Ora, colocado assunto no contexto em que o Governo Regional o coloca, nomeadamente, quando se fala de outras medidas dirigidas aos Açores, é imperativo perguntar por que razão se pretende imputar esse investimento às verbas afetas aos Açores no P.R.R.?
Mais estranho se torna esta pretensão do atual Governo Regional, quando no P.R.R. nacional não há qualquer referência a verbas para os cabos submarinos anel CAM, e, para além disso, a operacionalização deste assunto está entregue a uma entidade do Governo da República, a IP Telecom, SA, operador público de telecomunicações, e o financiamento está já assumido pelo Governo da República, quer através do recurso a fundos comunitários, quer sendo assumido pelo próprio Estado, na parte não comparticipável. Esta informação é pública, e consta do Despacho n.º 9333/2020, dos Secretários de Estado Adjunto e das Comunicações e das Infraestruturas, publicado em Diário da República, a 30 de setembro de 2020.

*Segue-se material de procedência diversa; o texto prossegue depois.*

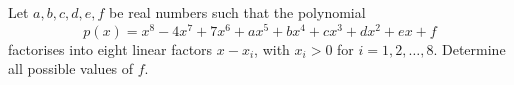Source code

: Let $a,b,c,d,e,f$ be real numbers such that the polynomial \[ p(x)=x^8-4x^7+7x^6+ax^5+bx^4+cx^3+dx^2+ex+f \] factorises into eight linear factors $x-x_i$, with $x_i>0$ for $i=1,2,\ldots,8$. Determine all possible values of $f$.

Convém, a este propósito, ter presente que este investimento está orçado em cerca de 120 milhões de euros.
Ora, as questões que aqui se levantam são, quanto a mim, claras e essenciais:
Se o financiamento e operacionalização estão assegurados, e em curso, por parte do Governo da República, por que razão quer o Governo Regional reabrir este assunto, no sentido de assumir esse custo?
O custo com este projeto, na forma como está referido no humilde contributo do Governo Regional dos Açores, do passado dia 1 de março, abrange a ligação "entre Portugal Continental, a Região Autónoma dos Açores e a Região Autónoma da Madeira, designado por CAM". Então os Açores é que vão pagar, com as verbas que lhes estão afetas no P.R.R., a ligação à Madeira? Porquê?
E mesmo que o Governo dos Açores diga agora que aquilo que quis dizer foi que, do P.R.R., apenas sairiam as verbas que cabem aos Açores, o facto é que o referido despacho não atribui nenhum encargo para a instalação dos cabos submarinos à Região Autónoma dos Açores!
Será que foi engano? Ou será que, mais uma vez, o atual Governo Regional dos Açores não conhecia o despacho sobre este assunto e que foi publicado há seis meses em Diário da República, sendo que está em funções há mais de 3 meses?
Ou será que se prepara o Governo Regional dos Açores para apregoar esse como um dos famigerados projetos de interesse comum?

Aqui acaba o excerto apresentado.